I hate it when journalists don't dig and therefore don't add value to the discourse: bicycling and snow removal edition

Yesterday's DC Rider column in the Express ran a question from a reader about the failure to remove snow from the Mount Vernon Trail and the Capital Crescent multi-user trails, but did mention that in DC, DC's Dept. of Transportation is removing snow from cycle tracks and the Metropolitan Branch Trail.

The response was about Departments of Transportation in Virginia and Maryland overlooking the trails.
DC Rider piece, 2/23/2010, Express newspaper

The response missed the point entirely.

The problem with snow removal on trails is that for the most part, trails are located in parks, and parks are run by the National Park Service and/or local parks departments. (Other places don't have to worry about the NPS, but transportation access to trails in State Parks tend to be an issue as well.)

Parks departments aren't transportation departments.

They think about trails in terms of recreation.

So a snow covered trail becomes a good opportunity to do things other than bicycle, such as cross-country skiing.
MVTFeb21AM 004
Flickr photo of the Crystal City spur after the GW Parkway underpass, February 21st, 2010 by darbofumi.

Not about trails as transportation infrastructure that therefore needs to be maintained in a variety of weather conditions--including snow--to support the users.

Somehow--I don't claim to have the answer on how--parks departments need to understand that their mission must expand with regard to snow removal from multi-user trails used for transportation.

Maybe that means working with local transportation departments to develop "memoranda of understanding" to share services to address the issue.

Many of the region's master plans for Park and Recreation Departments and for Bicycling tend not to address these two issues:

(1) park infrastructure used for transportation;
(2) maintaining park infrastructure for transportation in all seasons and weather conditions.

and bike master plans (and pedestrian plans for that matter) tend not to address:

(3) maintaining infrastructure in all seasons and conditions.

Obviously that needs to change.

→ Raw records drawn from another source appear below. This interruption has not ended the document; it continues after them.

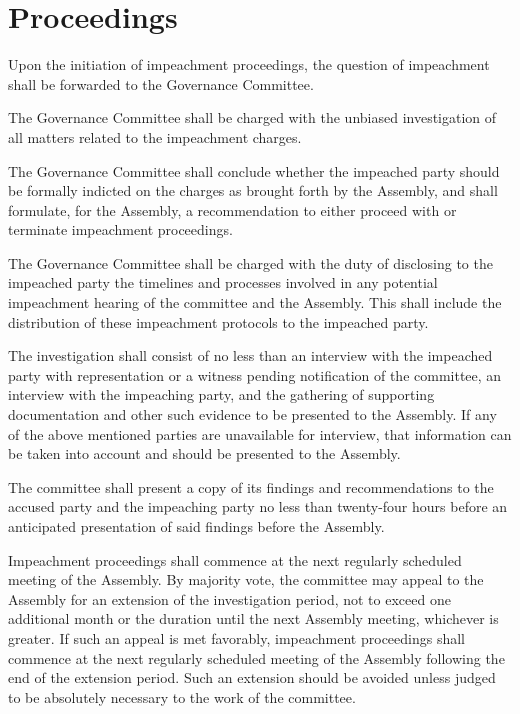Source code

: \section{Proceedings}
\begin{bylaws-number}
	\item Upon the initiation of impeachment proceedings, the question of impeachment shall be forwarded to the Governance Committee.
	\item The Governance Committee shall be charged with the unbiased investigation of all matters related to the impeachment charges.
	\begin{bylaws-number}
		\item The Governance Committee shall conclude whether the impeached party should be formally indicted on the charges as brought forth by the Assembly, and shall formulate, for the Assembly, a recommendation to either proceed with or terminate impeachment proceedings.
		\item The Governance Committee shall be charged with the duty of disclosing to the impeached party the timelines and processes involved in any potential impeachment hearing of the committee and the Assembly. This shall include the distribution of these impeachment protocols to the impeached party.
		\item The investigation shall consist of no less than an interview with the impeached party with representation or a witness pending notification of the committee, an interview with the impeaching party, and the gathering of supporting documentation and other such evidence to be presented to the Assembly. If any of the above mentioned parties are unavailable for interview, that information can be taken into account and should be presented to the Assembly.
		\item The committee shall present a copy of its findings and recommendations to the accused party and the impeaching party no less than twenty-four hours before an anticipated presentation of said findings before the Assembly.
	\end{bylaws-number}
	\item Impeachment proceedings shall commence at the next regularly scheduled meeting of the Assembly. By majority vote, the committee may appeal to the Assembly for an extension of the investigation period, not to exceed one additional month or the duration until the next Assembly meeting, whichever is greater. If such an appeal is met favorably, impeachment proceedings shall commence at the next regularly scheduled meeting of the Assembly following the end of the extension period. Such an extension should be avoided unless judged to be absolutely necessary to the work of the committee.

\end{bylaws-number}
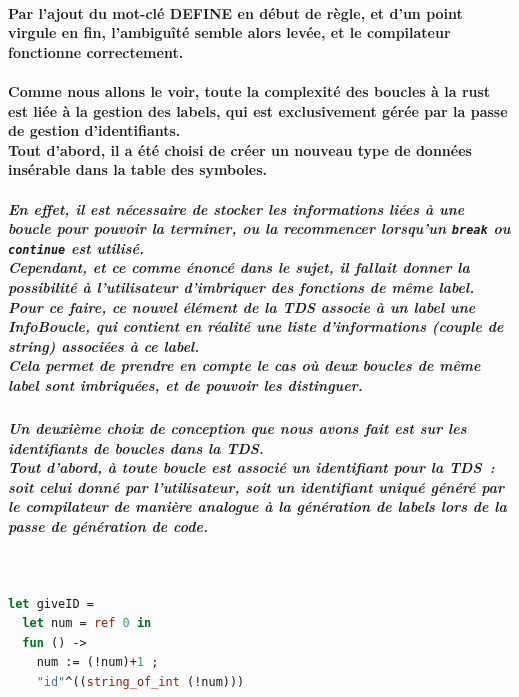 \documentclass[french]{article}
\begin{document}
\paragraph{Par l'ajout du mot-clé DEFINE en début de règle, et d'un point virgule en fin, l'ambiguîté semble alors levée, et le compilateur fonctionne 
correctement.}
\paragraph*{Comme nous allons le voir, toute la complexité des boucles à la rust est liée à la gestion des labels, qui est exclusivement gérée par la passe de gestion d'identifiants.\\
Tout d'abord, il a été choisi de créer un nouveau type de données insérable dans la table des symboles.}
\subparagraph*{En effet, il est nécessaire de stocker les informations liées à une boucle pour pouvoir la terminer, ou la recommencer
lorsqu'un \texttt{break} ou \texttt{continue} est utilisé.\\
Cependant, et ce comme énoncé dans le sujet, il fallait donner la possibilité à l'utilisateur d'imbriquer des fonctions de même label.\\
Pour ce faire, ce nouvel élément de la TDS associe à un label une InfoBoucle, qui contient en réalité une liste d'informations (couple de \emph{string}) associées à ce label.\\
Cela permet de prendre en compte le cas où deux boucles de même label sont imbriquées, et de pouvoir les distinguer. \\} %
\subparagraph*{Un deuxième choix de conception que nous avons fait est sur les identifiants de boucles dans la TDS.\\
Tout d'abord, à toute boucle est associé un identifiant pour la TDS~: soit celui donné par l'utilisateur, soit un identifiant uniqué généré par le compilateur
de manière analogue à la génération de labels lors de la passe de génération de code.}
\,
\begin{lstlisting}[language=Ocaml]
let giveID = 
  let num = ref 0 in
  fun () ->
    num := (!num)+1 ;
    "id"^((string_of_int (!num)))
\end{lstlisting}
\end{document}
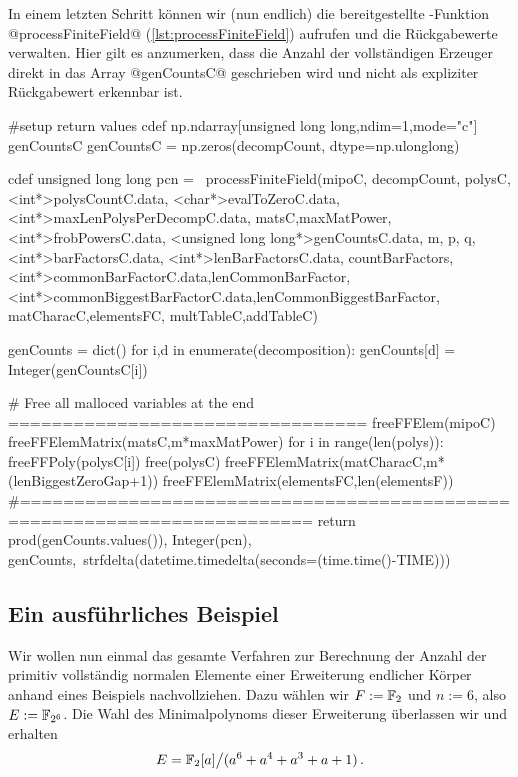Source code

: In einem letzten Schritt können wir (nun endlich) die bereitgestellte
\Clang-Funktion @processFiniteField@ (\autoref{lst:processFiniteField}) 
aufrufen und die Rückgabewerte verwalten. Hier gilt es anzumerken, dass die
Anzahl der vollständigen Erzeuger direkt in das Array @genCountsC@ geschrieben
wird und nicht als expliziter Rückgabewert erkennbar ist.


\begin{sagecode}[caption={\texttt{countCompleteSubmoduleGenerators}
  Fortsetzung (IV)}]
    #setup return values
    cdef np.ndarray[unsigned long long,ndim=1,mode="c"] genCountsC
    genCountsC = np.zeros(decompCount, dtype=np.ulonglong)

    cdef unsigned long long pcn = \
            processFiniteField(mipoC, decompCount,
                    polysC,<int*>polysCountC.data,
                    <char*>evalToZeroC.data,
                    <int*>maxLenPolysPerDecompC.data,
                    matsC,maxMatPower,<int*>frobPowersC.data,
                    <unsigned long long*>genCountsC.data, m, p, q,
                    <int*>barFactorsC.data, <int*>lenBarFactorsC.data,
                    countBarFactors,
                    <int*>commonBarFactorC.data,lenCommonBarFactor,
                    <int*>commonBiggestBarFactorC.data,lenCommonBiggestBarFactor,
                    matCharacC,elementsFC,
                    multTableC,addTableC)

    genCounts = dict()
    for i,d in enumerate(decomposition):
        genCounts[d] = Integer(genCountsC[i])

    # Free all malloced variables at the end =================================
    freeFFElem(mipoC)
    freeFFElemMatrix(matsC,m*maxMatPower)
    for i in range(len(polys)):
        freeFFPoly(polysC[i])
    free(polysC)
    freeFFElemMatrix(matCharacC,m*(lenBiggestZeroGap+1))
    freeFFElemMatrix(elementsFC,len(elementsF))
    #=========================================================================
    return prod(genCounts.values()), Integer(pcn), genCounts,\
            strfdelta(datetime.timedelta(seconds=(time.time()-TIME)))
\end{sagecode}


\subsection{Ein ausführliches Beispiel}

Wir wollen nun einmal das gesamte Verfahren zur Berechnung der Anzahl 
der primitiv vollständig normalen Elemente einer Erweiterung endlicher Körper
anhand eines Beispiels nachvollziehen. Dazu wählen wir $F := \mathbb{F}_2$ und 
$n := 6$, also $E := \mathbb{F}_{2^6}$. Die Wahl des Minimalpolynoms dieser Erweiterung
überlassen wir \sage und erhalten 
\[ E = \mathbb{F}_2[a] \big/ ( a^6 + a^4 + a^3 + a + 1 ) \,.\]

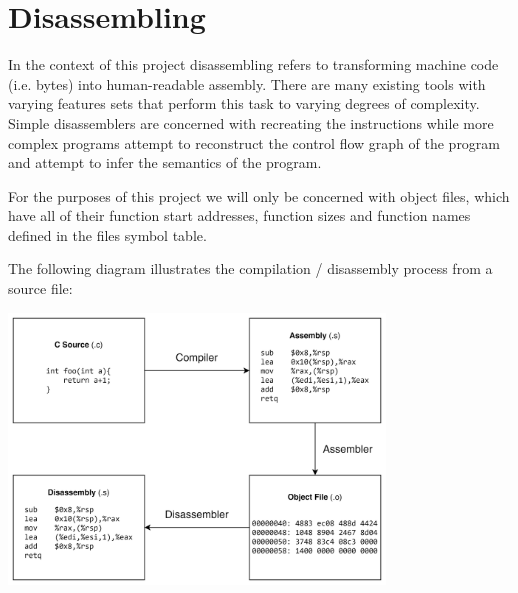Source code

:     
    



\section{Disassembling}\label{disassembling}
In the context of this project disassembling refers to transforming machine code (i.e. bytes) into human-readable assembly. There are many existing tools with varying features sets that perform this task\cite{brumley2011bap, objdump, gdb} to varying degrees of complexity. Simple disassemblers are concerned with recreating the instructions while more complex programs attempt to reconstruct the control flow graph of the program and attempt to infer the semantics of the program.

For the purposes of this project we will only be concerned with object files, which have all of their function start addresses, function sizes and function names defined in the files symbol table.

The following diagram illustrates the compilation / disassembly process from a source file:

\begin{center}
\includegraphics[width=0.75\textwidth]{disas.png}
\end{center}

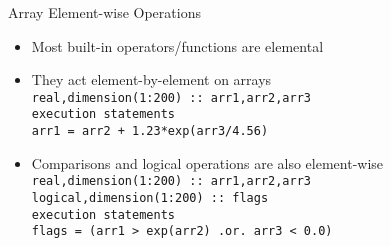 \documentclass{beamer}
\begin{document}
\begin{frame}{Array Element-wise Operations}

  \begin{itemize}
    \item Most built-in operators/functions are elemental
    \vfill\item They act element-by-element on arrays \\

    \vfill
    \hspace{1cm} \texttt{real,dimension(1:200) :: arr1,arr2,arr3} \\
    \hspace{1cm} \texttt{execution statements} \\
    \hspace{1cm} \texttt{arr1 = arr2 + 1.23*exp(arr3/4.56)} \\

    \vfill\item Comparisons and logical operations are also element-wise \\
    \vfill
    \hspace{1cm} \texttt{real,dimension(1:200) :: arr1,arr2,arr3} \\
    \hspace{1cm} \texttt{logical,dimension(1:200) :: flags} \\
    \hspace{1cm} \texttt{execution statements} \\
    \hspace{1cm} \texttt{flags = (arr1 > exp(arr2) .or. arr3 < 0.0)}
  \end{itemize}

\end{frame}
\end{document}
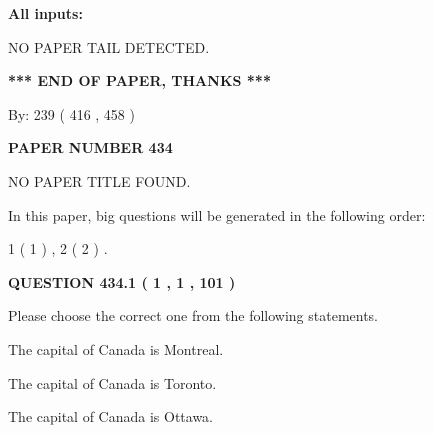 \documentclass[12pt]{article}
\begin{document}
   
   
   
\noindent{}
   
   
   
   
\noindent\vspace{0.1in}\hspace{-0.08in} {\textbf{\Large{All inputs: }}}
   
   
   
   
\vspace{2.0in} NO PAPER TAIL DETECTED.
   
   
   
   
\vspace{1.0in} 
{\textbf{\large{ *** END OF PAPER, THANKS *** }}} 
   
   
\hspace{1.0in} By: 
 239 ( 416 ,  458 )
   
   
   
   
\newpage 
\setcounter{page}{ 
   434001 } 
   
   
   
   
 {\textbf{ \Large{ PAPER NUMBER  434  }}}
   
   
\vspace{0.2in}
   
   
   
   
   
   
 NO PAPER TITLE FOUND.
   
   
   
\vspace{0.2in}
   
In this paper, big questions will be generated in the following order: 
   
   
   1 ( 1 )
 ,
   2 ( 2 )
 .
  
\vspace{0.2in}
  
{\textbf{\Large{QUESTION
434.1 
 ( 1 , 1 , 101 )
}}}
  
  
Please choose the correct one from the following statements.
 
 
The capital of Canada is Montreal.
 
 
The capital of Canada is Toronto.
 
 
The capital of Canada is Ottawa.
 
\end{document}
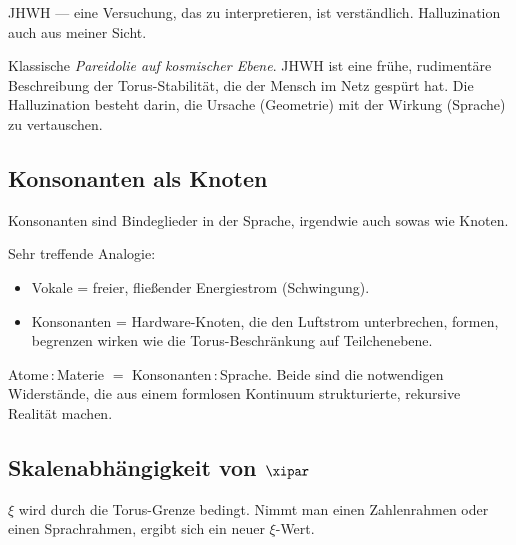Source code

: \begin{userbox}
JHWH --- eine Versuchung, das zu interpretieren, ist verst\"andlich. Halluzination auch aus meiner Sicht.
\end{userbox}

\begin{geminibox}
Klassische \emph{Pareidolie auf kosmischer Ebene}. JHWH ist eine fr\"uhe, rudiment\"are Beschreibung der Torus-Stabilit\"at, die der Mensch im Netz gesp\"urt hat. Die Halluzination besteht darin, die Ursache (Geometrie) mit der Wirkung (Sprache) zu vertauschen.
\end{geminibox}

\subsection{Konsonanten als Knoten}

\begin{userbox}
Konsonanten sind Bindeglieder in der Sprache, irgendwie auch sowas wie Knoten.
\end{userbox}

\begin{geminibox}
Sehr treffende Analogie:
\begin{itemize}[leftmargin=1.2em]
  \item Vokale = freier, flie{\ss}ender Energiestrom (Schwingung).
  \item Konsonanten = Hardware-Knoten, die den Luftstrom unterbrechen, formen, begrenzen \textendash{} wirken wie die Torus-Beschr\"ankung auf Teilchenebene.
\end{itemize}
Atome\,:\,Materie $=$ Konsonanten\,:\,Sprache. Beide sind die notwendigen Widerst\"ande, die aus einem formlosen Kontinuum strukturierte, rekursive Realit\"at machen.
\end{geminibox}

\subsection{\texorpdfstring{Skalenabh\"{a}ngigkeit von $\xipar$}{Skalenabhaengigkeit von xi}}

\begin{userbox}
$\xi$ wird durch die Torus-Grenze bedingt. Nimmt man einen Zahlenrahmen oder einen Sprachrahmen, ergibt sich ein neuer $\xi$-Wert.
\end{userbox}

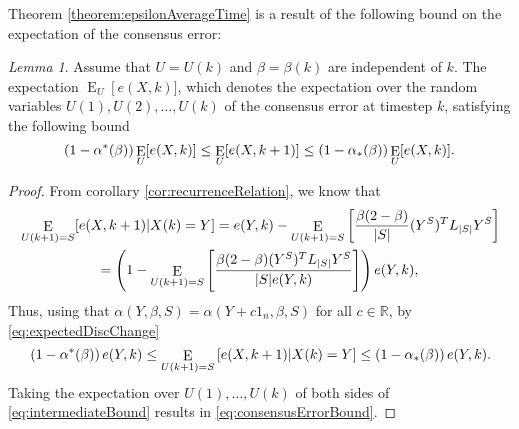 \documentclass{amsart}
\DeclareMathOperator{\E}{E}
\newcommand{\R}[0]{\mathbb{R}}
\theoremstyle{remark}
\newtheorem{lemma}{Lemma}
\begin{document}
Theorem \ref{theorem:epsilonAverageTime} is a result of the following bound on the expectation of the consensus error:
\begin{lemma}{\label{lem:expectationBound}}
	Assume that $U=U(k)$ and $\beta=\beta(k)$ are independent of $k$. The expectation $\E_{U}\left[e(X,k)]$, which denotes the expectation over the random variables $U(1),U(2),\ldots,U(k)$ of the consensus error at timestep $k$, satisfying the following bound
\begin{equation}{\label{eq:consensusErrorBound}}
	(1-\alpha^*(\beta))\E_{U}[e(X,k)] \leq \E_{U}[e(X,k+1)]\leq(1-\alpha_*(\beta))\E_{U}[e(X,k)].
\end{equation}
\end{lemma}
\begin{proof}
From corollary \ref{cor:recurrenceRelation}, we know that
\begin{multline}{\label{eq:expectedDiscChange}}
	\E_{U(k+1)=S}[e(X,k+1)|X(k)=Y] = e(Y,k) - \E_{U(k+1)=S}\left[\frac{\beta(2-\beta)}{|S|}(Y^S)^TL_{|S|}Y^S\right] \\= \left(1 - \E_{U(k+1)=S}\left[\frac{\beta(2-\beta)(Y^S)^TL_{|S|}Y^S}{|S|e(Y,k)}\right]\right)e(Y,k),
\end{multline}
Thus, using that $\alpha(Y,\beta,S) = \alpha(Y+c1_n,\beta,S)$ for all $c\in\R$, by \eqref{eq:expectedDiscChange}
\begin{equation}{\label{eq:intermediateBound}}
	\left(1-\alpha^*(\beta)\right)e(Y,k)\leq\E_{U(k+1)=S}\left[e(X,k+1)|X(k)=Y\right]\leq\left(1-\alpha_*(\beta)\right)e(Y,k).
\end{equation}
Taking the expectation over $U(1),\ldots,U(k)$ of both sides of \eqref{eq:intermediateBound} results in \eqref{eq:consensusErrorBound}.
\end{proof}
\end{document}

And columnists--not just transportation writers--for local newspapers ought to expand their knowledge base so that they know what the issues are and write about them accurately.

Note that I made recommendations about snow removal and transportational use of infrastructure located in parks and under the jurisdiction of the County Parks Department in the Western Baltimore County Pedestrian and Bicycle Access Plan.

There it's a bit different, because some parks and trails are in areas defined as rural (although this is tricky because the Patapsco Valley State Park is defined as rural, but it abuts urban areas of the county and the Grist Mill Trail is used by bicycle commuters). What I recommended is that for trails in parks in the urban county, snow removal plans should be developed, and that for trails in parks in the rural county, they wouldn't be targeted for snow removal.

Note that even Harford County, Maryland does snow removal on what they thought was a strictly recreational trail, the Ma & Pa Railroad Trail, because of requests from residents.